Myokymia, a form of involuntary muscular movement, usually can be visualized on the skin as vermicular or continuous rippling movements.

The word myokymia was used first more than 100 years ago, when Schultze described continuous, slow, undulating muscular contractions in small muscles of hands and feet.[1] Kny used the term myoclonus fibrillaris multiplex to describe similar clinical manifestations.[2] For the past century, different authors applied the term myokymia to different involuntary muscular movements. Most of them showed electromyographic (EMG) evidence of spontaneous group discharges. This led to tremendous confusion in conceptually defining this particular clinical entity and its electrophysiologic features.

Pathophysiology

The clinical phenomenon is characterized by its classic quivering movement of the involved muscle without movement of the joint. Myokymia can be seen in muscles innervated by cranial or spinal nerves. The distribution can be either regional or generalized, depending on the etiology. Also, it can be seen transiently in healthy subjects after strenuous exercise.

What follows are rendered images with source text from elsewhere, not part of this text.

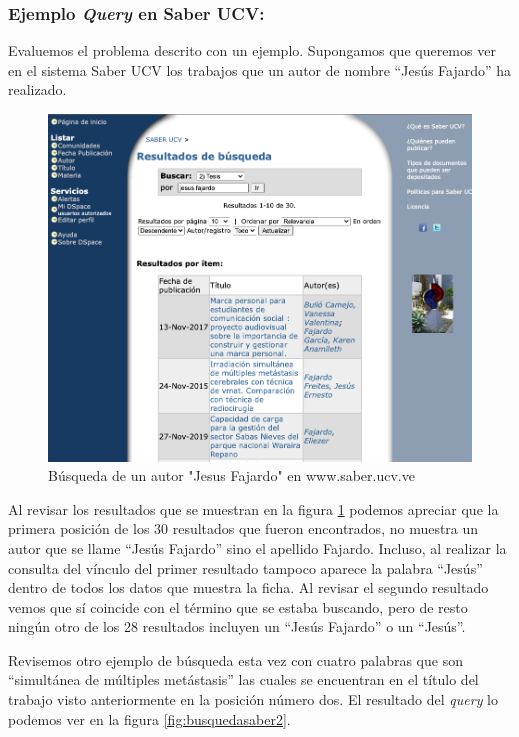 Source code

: \documentclass[
  10,
  spanish,
  openany]{book}
\begin{document}
\hypertarget{query}{%
\subsubsection{\texorpdfstring{Ejemplo \textbf{\emph{Query}} en Saber UCV:}{Ejemplo Query en Saber UCV:}}\label{query}}

Evaluemos el problema descrito con un ejemplo. Supongamos que queremos ver en el sistema Saber UCV los trabajos que un autor de nombre ``Jesús Fajardo'' ha realizado.

\begin{figure}

{\centering \includegraphics[width=0.6\linewidth]{images/01-intro/jesus_saber} 

}

\caption{Búsqueda de un autor "Jesus Fajardo" en www.saber.ucv.ve}\label{fig:busquedasaber}
\end{figure}

Al revisar los resultados que se muestran en la figura \ref{fig:busquedasaber} podemos apreciar que la primera posición de los 30 resultados que fueron encontrados, no muestra un autor que se llame ``Jesús Fajardo'' sino el apellido Fajardo. Incluso, al realizar la consulta del vínculo del primer resultado tampoco aparece la palabra ``Jesús'' dentro de todos los datos que muestra la ficha. Al revisar el segundo resultado vemos que sí coincide con el término que se estaba buscando, pero de resto ningún otro de los 28 resultados incluyen un ``Jesús Fajardo'' o un ``Jesús''.

Revisemos otro ejemplo de búsqueda esta vez con cuatro palabras que son ``simultánea de múltiples metástasis'' las cuales se encuentran en el título del trabajo visto anteriormente en la posición número dos. El resultado del \emph{query} lo podemos ver en la figura \ref{fig:busquedasaber2}.
\end{document}
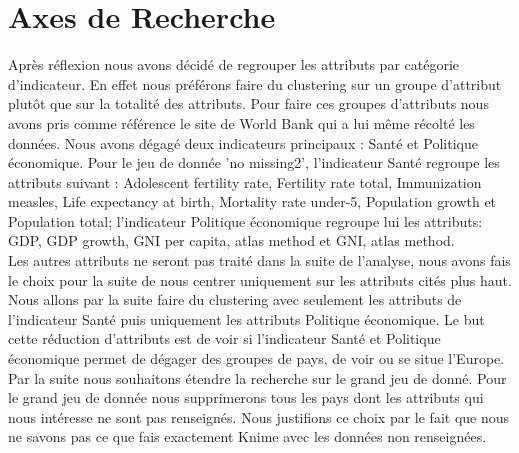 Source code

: \section{Axes de Recherche}
Après réflexion nous avons décidé de regrouper les attributs par catégorie d'indicateur. En effet nous préférons faire du clustering sur un groupe d'attribut plutôt que sur la totalité des attributs.
Pour faire ces groupes d'attributs nous avons pris comme référence le site de World Bank qui a lui même récolté les données. Nous avons dégagé deux indicateurs principaux : Santé et Politique économique. Pour le jeu de donnée 'no missing2', l'indicateur Santé regroupe les attributs suivant : Adolescent fertility rate, Fertility rate total, Immunization measles, Life expectancy at birth, Mortality rate under-5, Population growth et Population total; l'indicateur Politique économique regroupe lui les attributs: GDP, GDP growth, GNI per capita, atlas method et GNI, atlas method.\\
Les autres attributs ne seront pas traité dans la suite de l'analyse, nous avons fais le choix pour la suite de nous centrer uniquement sur les attributs cités plus haut.\\
Nous allons par la suite faire du clustering avec seulement les attributs de l'indicateur Santé puis uniquement les attributs Politique économique.
Le but cette réduction d'attributs est de voir si l'indicateur Santé et Politique économique permet de dégager des groupes de pays, de voir ou se situe l'Europe. Par la suite nous souhaitons étendre la recherche sur le grand jeu de donné. Pour le grand jeu de donnée nous supprimerons tous les pays dont les attributs qui nous intéresse ne sont pas renseignés. Nous justifions ce choix par le fait que nous ne savons pas ce que fais exactement Knime avec les données non renseignées.  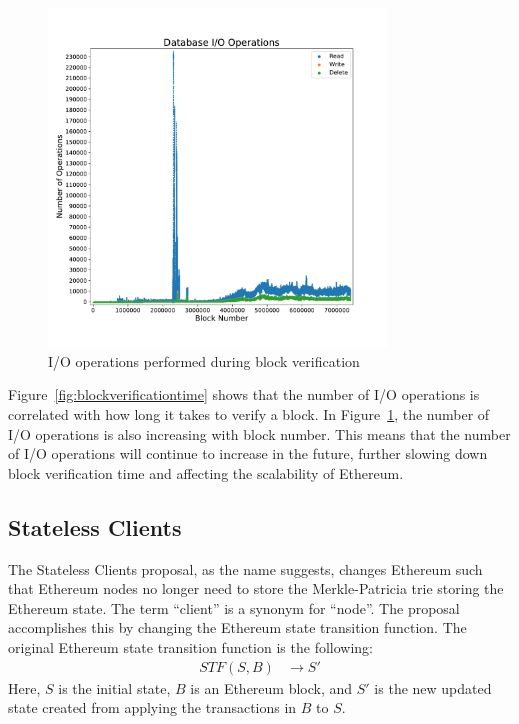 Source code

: \documentclass[12pt]{article}
\newcommand{\System}{Stateless Clients\xspace}
\newcommand{\figurewidth}{0.8\textwidth}
\begin{document}
\begin{figure}[H]
  \centering
  \includegraphics[width=\figurewidth]{../figures/results/graphs/background/db-io-ops.pdf}
  \caption{I/O operations performed during block verification}
  \label{fig:blockverification}
\end{figure}

Figure~\ref{fig:blockverificationtime} shows that the number of I/O operations is correlated with how long it takes to verify a block. In Figure~\ref{fig:blockverification}, the number of I/O operations is also increasing with block number. This means that the number of I/O operations will continue to increase in the future, further slowing down block verification time and affecting the scalability of Ethereum.

\subsection{\System}

The \System proposal, as the name suggests, changes Ethereum such that Ethereum nodes no longer need to store the Merkle-Patricia trie storing the Ethereum state. The term ``client'' is a synonym for ``node''. The proposal accomplishes this by changing the Ethereum state transition function. The original Ethereum state transition function is the following:
\begin{align*}
  STF(S, B) &\to S'
\end{align*}
Here, $S$ is the initial state, $B$ is an Ethereum block, and $S'$ is the new updated state created from applying the transactions in $B$ to $S$.
\end{document}
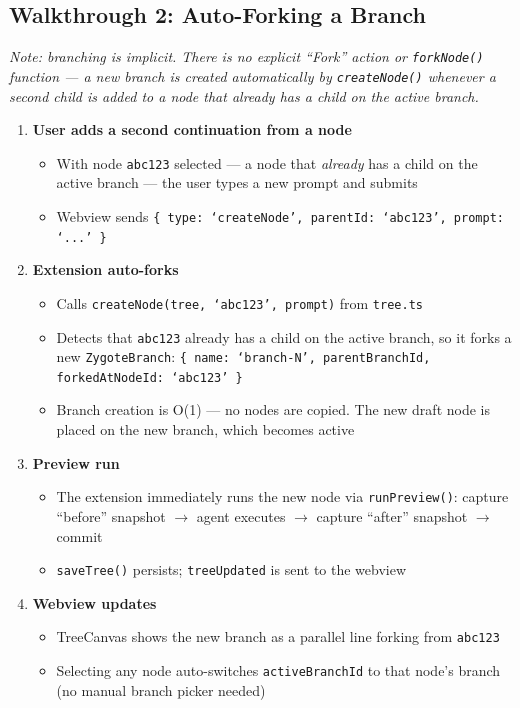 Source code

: \documentclass[12pt, a4paper]{article}
\begin{document}
\subsection{Walkthrough 2: Auto-Forking a Branch}

\textit{Note: branching is implicit. There is no explicit ``Fork'' action or \texttt{forkNode()} function --- a new branch is created automatically by \texttt{createNode()} whenever a second child is added to a node that already has a child on the active branch.}

\begin{enumerate}[label=\textbf{Step \arabic*:}, leftmargin=3cm]
    \item \textbf{User adds a second continuation from a node}
    \begin{itemize}
        \item With node \texttt{abc123} selected --- a node that \textit{already} has a child on the active branch --- the user types a new prompt and submits
        \item Webview sends \texttt{\{ type: `createNode', parentId: `abc123', prompt: `...' \}}
    \end{itemize}

    \item \textbf{Extension auto-forks}
    \begin{itemize}
        \item Calls \texttt{createNode(tree, `abc123', prompt)} from \texttt{tree.ts}
        \item Detects that \texttt{abc123} already has a child on the active branch, so it forks a new \texttt{ZygoteBranch}: \texttt{\{ name: `branch-N', parentBranchId, forkedAtNodeId: `abc123' \}}
        \item Branch creation is O(1) --- no nodes are copied. The new draft node is placed on the new branch, which becomes active
    \end{itemize}

    \item \textbf{Preview run}
    \begin{itemize}
        \item The extension immediately runs the new node via \texttt{runPreview()}: capture ``before'' snapshot $\to$ agent executes $\to$ capture ``after'' snapshot $\to$ commit
        \item \texttt{saveTree()} persists; \texttt{treeUpdated} is sent to the webview
    \end{itemize}

    \item \textbf{Webview updates}
    \begin{itemize}
        \item TreeCanvas shows the new branch as a parallel line forking from \texttt{abc123}
        \item Selecting any node auto-switches \texttt{activeBranchId} to that node's branch (no manual branch picker needed)
    \end{itemize}
\end{enumerate}
\end{document}
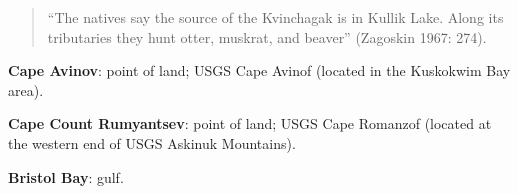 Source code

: \begin{hang}
\begin{quote}“The natives say the source of the Kvinchagak is in Kullik Lake. Along its tributaries they hunt otter, muskrat, and beaver” (Zagoskin 1967: 274).
 \end{quote}





\textbf{Cape Avinov}: point of land; USGS Cape Avinof (located in the Kuskokwim Bay area).



\textbf{Cape Count Rumyantsev}: point of land; USGS Cape Romanzof (located at the western end of USGS Askinuk Mountains).



\textbf{Bristol Bay}: gulf.

\end{hang}

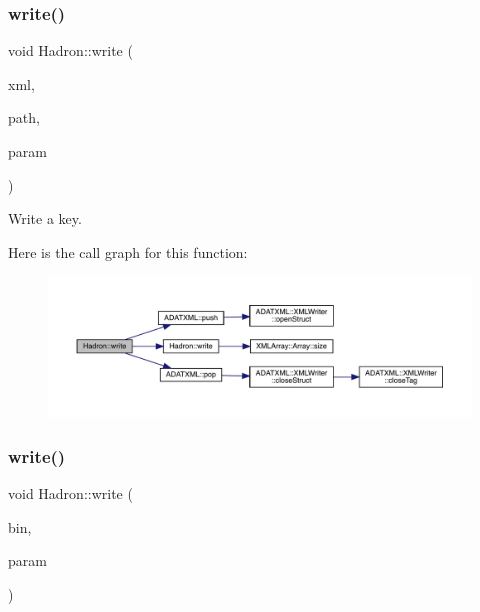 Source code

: \subsubsection{\texorpdfstring{write()}{write()}\hspace{0.1cm}{\footnotesize\ttfamily [25/95]}}
{\footnotesize\ttfamily void Hadron\+::write (\begin{DoxyParamCaption}\item[{\mbox{\hyperlink{classADATXML_1_1XMLWriter}{X\+M\+L\+Writer}} \&}]{xml,  }\item[{const std\+::string \&}]{path,  }\item[{const \mbox{\hyperlink{structHadron_1_1KeyGlueElementalOperator__t}{Key\+Glue\+Elemental\+Operator\+\_\+t}} \&}]{param }\end{DoxyParamCaption})}



Write a key. 

Here is the call graph for this function\+:\nopagebreak
\begin{figure}[H]
\begin{center}
\leavevmode
\includegraphics[width=350pt]{d1/daf/namespaceHadron_a4ae7852bf18d56cb1a966ce318245ea6_cgraph}
\end{center}
\end{figure}
\mbox{\label{namespaceHadron_a1f7e7b8c782fddd330a9f4491bd37e22}} 
\subsubsection{\texorpdfstring{write()}{write()}\hspace{0.1cm}{\footnotesize\ttfamily [26/95]}}
{\footnotesize\ttfamily void Hadron\+::write (\begin{DoxyParamCaption}\item[{\mbox{\hyperlink{classADATIO_1_1BinaryWriter}{Binary\+Writer}} \&}]{bin,  }\item[{const \mbox{\hyperlink{structHadron_1_1KeyPeramDist__t}{Key\+Peram\+Dist\+\_\+t}} \&}]{param }\end{DoxyParamCaption})}




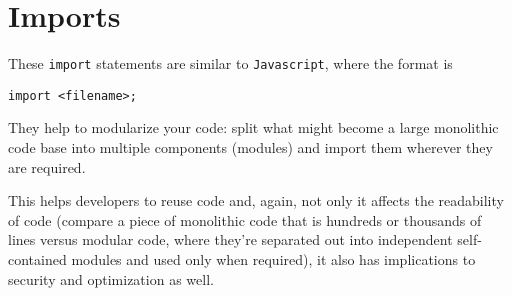 \section{Imports}\label{imports}

These \texttt{import} statements are similar to \texttt{Javascript},
where the format is

\begin{lstlisting}[language=Solidity,numbers=none]
import <filename>;
\end{lstlisting}

They help to modularize your code: split what might become a large
monolithic code base into multiple components (modules) and import them
wherever they are required.

This helps developers to reuse code and, again, not only it affects the
readability of code (compare a piece of monolithic code that is hundreds
or thousands of lines versus modular code, where they're separated out
into independent self-contained modules and used only when required), it
also has implications to security and optimization as well.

The exact mechanism(s) of myokymia is not well understood. Myokymia of the facial muscles is believed to originate from the facial nucleus or from some contribution by a supranucleus process; however, the presence of myokymia in polyradiculopathy indicates the possibility of a more distal generator. Most authors agree that myokymia in other parts of the body is generated by distal motor axons, either by a primarily axonal process or by segmental demyelination with secondary axonal dysfunction. Some have postulated that transaxonal ephaptic excitation occurs peripherally after focal nerve damage leads to formation of an artificial synapse.

Myokymia is believed to be associated with generation of spontaneous activity, including myokymialike discharge in the dystrophic mouse whose nerve root axons have no Schwann-cell enwrapment. By this mechanism, spontaneous discharge could initiate volleys of activity or afferent fibers could directly stimulate efferent fibers in the vicinity of the lesion and produce a self-perpetuating reverberating circuit.

The central nervous system's electrotonic spread of discharge from rhythmic generators toward anterior horn cells also might play a role in generation of the spontaneous discharge. Each patient may have a different operating mechanism, depending on the particular areas involved and the different etiologies. The fact that patients with Isaacs syndrome respond dramatically to treatment of myokymia with phenytoin and/or carbamazepine[3] suggests a possible abnormality of the potassium channel in this particular entity.

Epidemiology

Frequency

Although myokymia can be seen in patients with different neurological and medical conditions and occasionally even in healthy subjects, it is a relatively rare clinical manifestation.

Mortality/Morbidity

Most of the diseases associated with myokymia are not life threatening.

The prognosis is solely dependent upon the underlying etiologies.

Myokymia is considered benign when detected in patients after strenuous exercise.

Prognosis

Prognosis is related directly to the underlying etiology. Myokymia is reversible with successful treatment of the cause.[9]

History

Patients with myokymia may present with symptoms of pain, cramps, spasms, weakness, stiffness, or twitching.

Sensory symptoms are reported rarely, unless the underlying etiology(ies) includes sensory nerve involvement.

Typical myokymic discharges also can be seen in the EMGs of patients referred for totally unrelated complaints.

Physical

Findings of facial myokymia, segmental or focal myokymia in other areas of the body, and generalized myokymia are somewhat different in physical examination and in their potential etiologies; therefore, they are discussed separately.

Facial myokymia

Affected muscles show slow, undulating, fine movements on the surface of the skin due to activation of the most superficial muscle layers. Facial weakness can be present in the involved muscles.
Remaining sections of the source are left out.